Work out how many lines in the material below hold "настроить", then give only that number.

*** Information given Section Begins ***

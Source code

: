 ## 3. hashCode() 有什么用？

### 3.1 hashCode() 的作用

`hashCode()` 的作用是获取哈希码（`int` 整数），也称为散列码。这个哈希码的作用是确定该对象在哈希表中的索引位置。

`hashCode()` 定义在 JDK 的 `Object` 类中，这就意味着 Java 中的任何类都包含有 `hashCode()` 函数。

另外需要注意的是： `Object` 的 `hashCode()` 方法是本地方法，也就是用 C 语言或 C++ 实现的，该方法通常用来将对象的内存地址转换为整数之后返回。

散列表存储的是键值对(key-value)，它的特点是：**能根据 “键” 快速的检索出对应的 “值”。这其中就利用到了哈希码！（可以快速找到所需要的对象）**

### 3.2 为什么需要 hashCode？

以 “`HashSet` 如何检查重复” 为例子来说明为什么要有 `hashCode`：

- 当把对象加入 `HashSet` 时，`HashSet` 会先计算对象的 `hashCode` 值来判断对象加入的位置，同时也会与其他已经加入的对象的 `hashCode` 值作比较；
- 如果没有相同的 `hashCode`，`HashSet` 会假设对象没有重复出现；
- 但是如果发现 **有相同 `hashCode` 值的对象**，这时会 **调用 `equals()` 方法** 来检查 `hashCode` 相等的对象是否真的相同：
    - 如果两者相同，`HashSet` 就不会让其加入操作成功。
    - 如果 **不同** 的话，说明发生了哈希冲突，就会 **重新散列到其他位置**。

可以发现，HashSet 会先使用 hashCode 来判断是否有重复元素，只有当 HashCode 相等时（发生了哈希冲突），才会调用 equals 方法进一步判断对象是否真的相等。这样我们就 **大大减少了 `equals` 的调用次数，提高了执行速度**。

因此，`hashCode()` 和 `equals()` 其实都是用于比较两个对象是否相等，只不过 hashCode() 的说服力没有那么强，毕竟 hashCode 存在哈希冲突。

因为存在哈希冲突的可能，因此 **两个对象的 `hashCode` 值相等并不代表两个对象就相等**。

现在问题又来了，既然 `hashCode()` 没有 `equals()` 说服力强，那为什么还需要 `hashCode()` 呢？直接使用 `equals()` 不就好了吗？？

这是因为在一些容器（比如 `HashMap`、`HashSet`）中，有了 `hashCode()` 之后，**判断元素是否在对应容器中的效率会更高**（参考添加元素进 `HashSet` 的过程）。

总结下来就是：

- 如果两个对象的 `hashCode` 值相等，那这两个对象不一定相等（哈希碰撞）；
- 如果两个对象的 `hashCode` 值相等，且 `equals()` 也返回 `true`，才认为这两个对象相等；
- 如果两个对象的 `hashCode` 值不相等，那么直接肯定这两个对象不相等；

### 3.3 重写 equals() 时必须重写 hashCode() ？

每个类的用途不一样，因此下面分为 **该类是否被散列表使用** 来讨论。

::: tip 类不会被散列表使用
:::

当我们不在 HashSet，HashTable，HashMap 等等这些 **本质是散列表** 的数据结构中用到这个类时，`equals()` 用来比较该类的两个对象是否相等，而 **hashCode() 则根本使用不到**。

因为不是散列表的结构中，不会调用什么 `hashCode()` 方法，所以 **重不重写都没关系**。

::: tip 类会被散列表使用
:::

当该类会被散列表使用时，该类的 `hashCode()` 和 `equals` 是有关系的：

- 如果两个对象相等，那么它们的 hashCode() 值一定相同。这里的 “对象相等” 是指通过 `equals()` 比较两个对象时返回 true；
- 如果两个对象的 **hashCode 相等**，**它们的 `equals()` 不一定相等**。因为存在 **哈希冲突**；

*** Information given Section Ends ***
*** Information given Section Begins ***

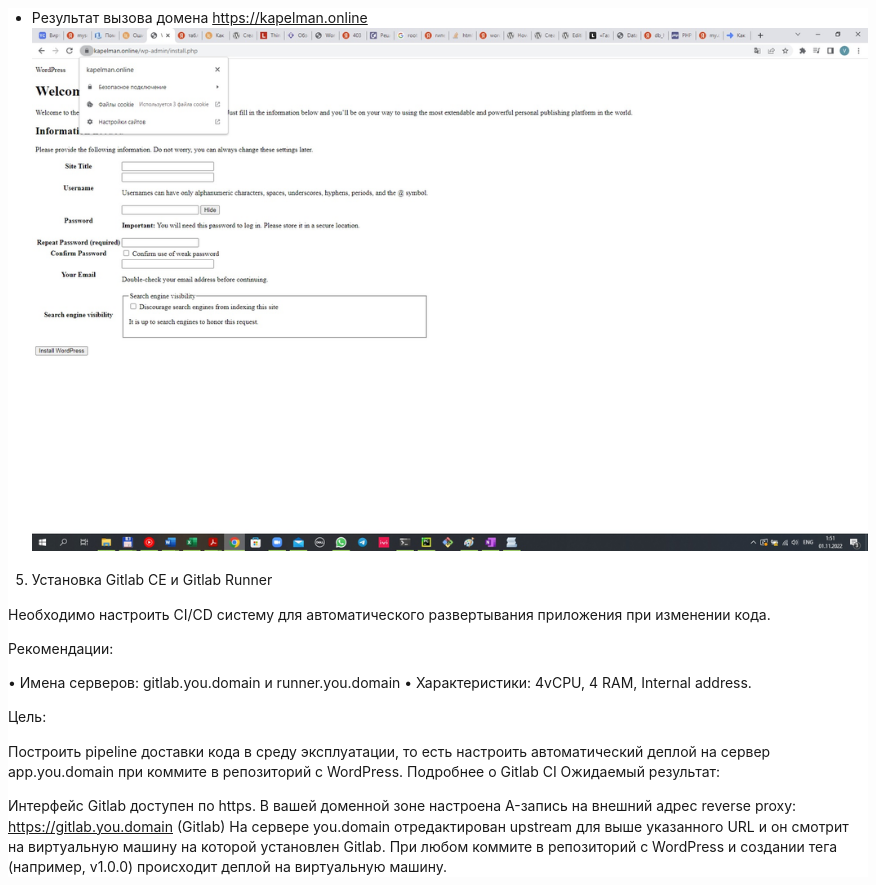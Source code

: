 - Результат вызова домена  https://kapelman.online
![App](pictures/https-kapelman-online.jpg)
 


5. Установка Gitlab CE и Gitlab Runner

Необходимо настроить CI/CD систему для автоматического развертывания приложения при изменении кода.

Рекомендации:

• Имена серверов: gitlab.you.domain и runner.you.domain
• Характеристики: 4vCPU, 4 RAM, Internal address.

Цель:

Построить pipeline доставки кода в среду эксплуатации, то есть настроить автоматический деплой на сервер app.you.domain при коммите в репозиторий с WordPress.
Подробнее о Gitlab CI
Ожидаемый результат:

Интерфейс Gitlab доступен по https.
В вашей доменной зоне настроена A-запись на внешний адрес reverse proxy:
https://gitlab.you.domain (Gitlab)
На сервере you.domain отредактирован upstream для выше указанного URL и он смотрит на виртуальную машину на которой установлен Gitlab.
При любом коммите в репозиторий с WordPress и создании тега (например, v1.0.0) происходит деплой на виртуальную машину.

*** Information given Section Ends ***

Written answer: 2